[Opening The data section]
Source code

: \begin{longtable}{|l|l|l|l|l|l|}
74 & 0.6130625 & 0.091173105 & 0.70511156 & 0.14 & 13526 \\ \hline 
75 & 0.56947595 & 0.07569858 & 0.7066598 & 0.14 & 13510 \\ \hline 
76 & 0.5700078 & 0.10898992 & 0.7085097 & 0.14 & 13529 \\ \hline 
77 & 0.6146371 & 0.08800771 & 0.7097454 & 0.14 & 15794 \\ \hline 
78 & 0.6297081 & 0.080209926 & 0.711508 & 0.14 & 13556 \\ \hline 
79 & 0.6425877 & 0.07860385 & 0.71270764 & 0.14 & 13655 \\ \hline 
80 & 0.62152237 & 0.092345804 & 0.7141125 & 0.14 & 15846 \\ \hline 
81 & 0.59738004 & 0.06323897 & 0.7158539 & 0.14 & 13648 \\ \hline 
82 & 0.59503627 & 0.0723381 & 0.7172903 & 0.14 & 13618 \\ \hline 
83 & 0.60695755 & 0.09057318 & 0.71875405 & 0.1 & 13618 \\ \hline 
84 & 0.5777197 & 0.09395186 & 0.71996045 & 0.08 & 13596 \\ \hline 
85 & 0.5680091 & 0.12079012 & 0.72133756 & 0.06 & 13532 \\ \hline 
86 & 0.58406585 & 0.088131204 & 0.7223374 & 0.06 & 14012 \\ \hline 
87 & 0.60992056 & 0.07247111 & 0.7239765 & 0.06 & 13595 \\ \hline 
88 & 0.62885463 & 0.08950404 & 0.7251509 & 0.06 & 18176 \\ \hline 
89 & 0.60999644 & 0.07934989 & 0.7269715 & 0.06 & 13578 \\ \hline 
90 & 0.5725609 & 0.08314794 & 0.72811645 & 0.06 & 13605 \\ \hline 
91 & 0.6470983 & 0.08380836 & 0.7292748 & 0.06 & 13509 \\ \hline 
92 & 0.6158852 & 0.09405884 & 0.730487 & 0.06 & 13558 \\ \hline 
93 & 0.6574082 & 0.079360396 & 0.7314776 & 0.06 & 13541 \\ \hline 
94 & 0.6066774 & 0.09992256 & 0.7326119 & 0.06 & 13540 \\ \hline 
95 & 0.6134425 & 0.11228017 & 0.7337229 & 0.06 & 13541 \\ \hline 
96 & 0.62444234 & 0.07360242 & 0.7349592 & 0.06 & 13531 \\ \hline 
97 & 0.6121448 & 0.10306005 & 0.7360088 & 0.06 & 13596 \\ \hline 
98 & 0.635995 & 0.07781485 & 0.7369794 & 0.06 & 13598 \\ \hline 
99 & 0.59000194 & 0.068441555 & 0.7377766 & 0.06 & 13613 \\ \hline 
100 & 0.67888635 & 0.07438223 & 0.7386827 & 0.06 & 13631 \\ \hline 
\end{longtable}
[Closing The data section]
▶ [Work instructions] The task requires an exact transcription of all the data.

▶ [Reply to the exercise]
Source code

: \begin{longtable}{|l|l|l|l|l|l|}
74 & 0.6130625 & 0.091173105 & 0.70511156 & 0.14 & 13526 \\ \hline 
75 & 0.56947595 & 0.07569858 & 0.7066598 & 0.14 & 13510 \\ \hline 
76 & 0.5700078 & 0.10898992 & 0.7085097 & 0.14 & 13529 \\ \hline 
77 & 0.6146371 & 0.08800771 & 0.7097454 & 0.14 & 15794 \\ \hline 
78 & 0.6297081 & 0.080209926 & 0.711508 & 0.14 & 13556 \\ \hline 
79 & 0.6425877 & 0.07860385 & 0.71270764 & 0.14 & 13655 \\ \hline 
80 & 0.62152237 & 0.092345804 & 0.7141125 & 0.14 & 15846 \\ \hline 
81 & 0.59738004 & 0.06323897 & 0.7158539 & 0.14 & 13648 \\ \hline 
82 & 0.59503627 & 0.0723381 & 0.7172903 & 0.14 & 13618 \\ \hline 
83 & 0.60695755 & 0.09057318 & 0.71875405 & 0.1 & 13618 \\ \hline 
84 & 0.5777197 & 0.09395186 & 0.71996045 & 0.08 & 13596 \\ \hline 
85 & 0.5680091 & 0.12079012 & 0.72133756 & 0.06 & 13532 \\ \hline 
86 & 0.58406585 & 0.088131204 & 0.7223374 & 0.06 & 14012 \\ \hline 
87 & 0.60992056 & 0.07247111 & 0.7239765 & 0.06 & 13595 \\ \hline 
88 & 0.62885463 & 0.08950404 & 0.7251509 & 0.06 & 18176 \\ \hline 
89 & 0.60999644 & 0.07934989 & 0.7269715 & 0.06 & 13578 \\ \hline 
90 & 0.5725609 & 0.08314794 & 0.72811645 & 0.06 & 13605 \\ \hline 
91 & 0.6470983 & 0.08380836 & 0.7292748 & 0.06 & 13509 \\ \hline 
92 & 0.6158852 & 0.09405884 & 0.730487 & 0.06 & 13558 \\ \hline 
93 & 0.6574082 & 0.079360396 & 0.7314776 & 0.06 & 13541 \\ \hline 
94 & 0.6066774 & 0.09992256 & 0.7326119 & 0.06 & 13540 \\ \hline 
95 & 0.6134425 & 0.11228017 & 0.7337229 & 0.06 & 13541 \\ \hline 
96 & 0.62444234 & 0.07360242 & 0.7349592 & 0.06 & 13531 \\ \hline 
97 & 0.6121448 & 0.10306005 & 0.7360088 & 0.06 & 13596 \\ \hline 
98 & 0.635995 & 0.07781485 & 0.7369794 & 0.06 & 13598 \\ \hline 
99 & 0.59000194 & 0.068441555 & 0.7377766 & 0.06 & 13613 \\ \hline 
100 & 0.67888635 & 0.07438223 & 0.7386827 & 0.06 & 13631 \\ \hline 
\end{longtable}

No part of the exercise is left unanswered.